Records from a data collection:
━━━━━━━━━━
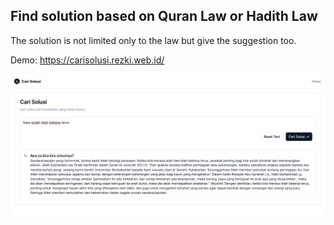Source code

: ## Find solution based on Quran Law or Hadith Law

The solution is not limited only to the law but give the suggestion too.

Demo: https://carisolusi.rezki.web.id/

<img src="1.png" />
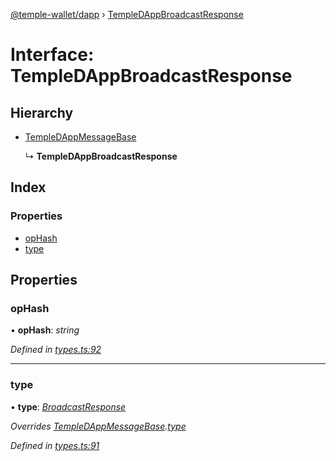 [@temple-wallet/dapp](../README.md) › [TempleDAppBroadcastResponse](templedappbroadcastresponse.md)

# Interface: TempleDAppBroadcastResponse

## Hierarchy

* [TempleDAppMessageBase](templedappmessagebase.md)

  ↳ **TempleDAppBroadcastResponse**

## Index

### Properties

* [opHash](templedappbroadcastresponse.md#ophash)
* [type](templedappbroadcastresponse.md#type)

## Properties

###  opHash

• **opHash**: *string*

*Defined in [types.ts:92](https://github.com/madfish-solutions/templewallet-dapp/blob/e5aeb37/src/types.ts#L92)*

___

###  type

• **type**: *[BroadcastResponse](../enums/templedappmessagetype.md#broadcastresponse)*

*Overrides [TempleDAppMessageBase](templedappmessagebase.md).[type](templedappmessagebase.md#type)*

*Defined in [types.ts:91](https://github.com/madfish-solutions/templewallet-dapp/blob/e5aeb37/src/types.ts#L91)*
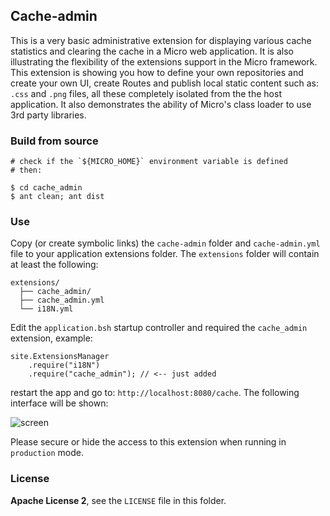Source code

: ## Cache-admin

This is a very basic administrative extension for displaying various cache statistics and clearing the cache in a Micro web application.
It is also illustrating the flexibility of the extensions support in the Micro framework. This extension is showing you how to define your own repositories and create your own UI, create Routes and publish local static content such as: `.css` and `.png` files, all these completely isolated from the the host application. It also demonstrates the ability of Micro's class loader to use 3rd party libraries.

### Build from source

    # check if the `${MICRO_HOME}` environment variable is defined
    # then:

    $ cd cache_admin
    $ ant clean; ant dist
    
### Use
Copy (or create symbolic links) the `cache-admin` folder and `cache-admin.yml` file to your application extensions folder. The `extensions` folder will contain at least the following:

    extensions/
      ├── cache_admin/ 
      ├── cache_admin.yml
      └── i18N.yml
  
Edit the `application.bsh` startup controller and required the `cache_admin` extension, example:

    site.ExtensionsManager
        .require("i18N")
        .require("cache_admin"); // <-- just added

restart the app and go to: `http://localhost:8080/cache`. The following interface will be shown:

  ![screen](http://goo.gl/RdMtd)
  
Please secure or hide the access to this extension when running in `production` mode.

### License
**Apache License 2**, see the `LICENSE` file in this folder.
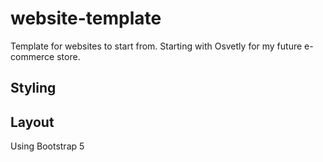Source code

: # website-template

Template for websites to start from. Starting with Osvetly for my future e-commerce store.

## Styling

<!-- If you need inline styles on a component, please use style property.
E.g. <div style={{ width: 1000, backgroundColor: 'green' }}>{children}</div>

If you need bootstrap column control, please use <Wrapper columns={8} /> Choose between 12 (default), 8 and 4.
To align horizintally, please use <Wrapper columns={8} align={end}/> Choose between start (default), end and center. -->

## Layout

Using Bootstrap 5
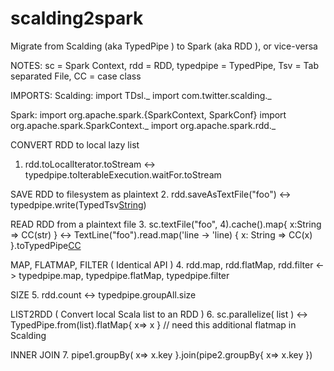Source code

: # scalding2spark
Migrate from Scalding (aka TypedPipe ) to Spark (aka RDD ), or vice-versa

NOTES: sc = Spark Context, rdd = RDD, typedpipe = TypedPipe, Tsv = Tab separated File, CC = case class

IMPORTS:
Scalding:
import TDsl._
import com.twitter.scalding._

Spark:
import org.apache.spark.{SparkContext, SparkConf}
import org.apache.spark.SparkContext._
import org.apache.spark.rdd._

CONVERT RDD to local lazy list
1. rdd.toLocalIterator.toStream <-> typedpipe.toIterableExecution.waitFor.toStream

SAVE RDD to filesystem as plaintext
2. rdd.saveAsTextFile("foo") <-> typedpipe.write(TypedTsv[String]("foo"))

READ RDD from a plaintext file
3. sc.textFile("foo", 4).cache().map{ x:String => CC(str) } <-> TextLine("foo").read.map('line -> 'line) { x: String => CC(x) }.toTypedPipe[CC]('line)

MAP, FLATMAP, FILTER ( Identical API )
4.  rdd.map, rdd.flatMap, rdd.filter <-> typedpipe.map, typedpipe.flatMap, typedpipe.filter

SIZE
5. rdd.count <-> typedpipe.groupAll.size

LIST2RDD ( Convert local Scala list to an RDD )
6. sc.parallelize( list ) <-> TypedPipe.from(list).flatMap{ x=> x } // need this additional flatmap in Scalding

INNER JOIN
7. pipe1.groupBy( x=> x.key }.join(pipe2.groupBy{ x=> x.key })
━━━━━━━━━━
REQUIRED ACTION -
Return, unchanged, the run of lines above that opens with the line containing "import TDsl._" and closes with the line containing "READ RDD from a plaintext file". Include both.

RESULT OF THE EXERCISE -
import TDsl._
import com.twitter.scalding._

Spark:
import org.apache.spark.{SparkContext, SparkConf}
import org.apache.spark.SparkContext._
import org.apache.spark.rdd._

CONVERT RDD to local lazy list
1. rdd.toLocalIterator.toStream <-> typedpipe.toIterableExecution.waitFor.toStream

SAVE RDD to filesystem as plaintext
2. rdd.saveAsTextFile("foo") <-> typedpipe.write(TypedTsv[String]("foo"))

READ RDD from a plaintext file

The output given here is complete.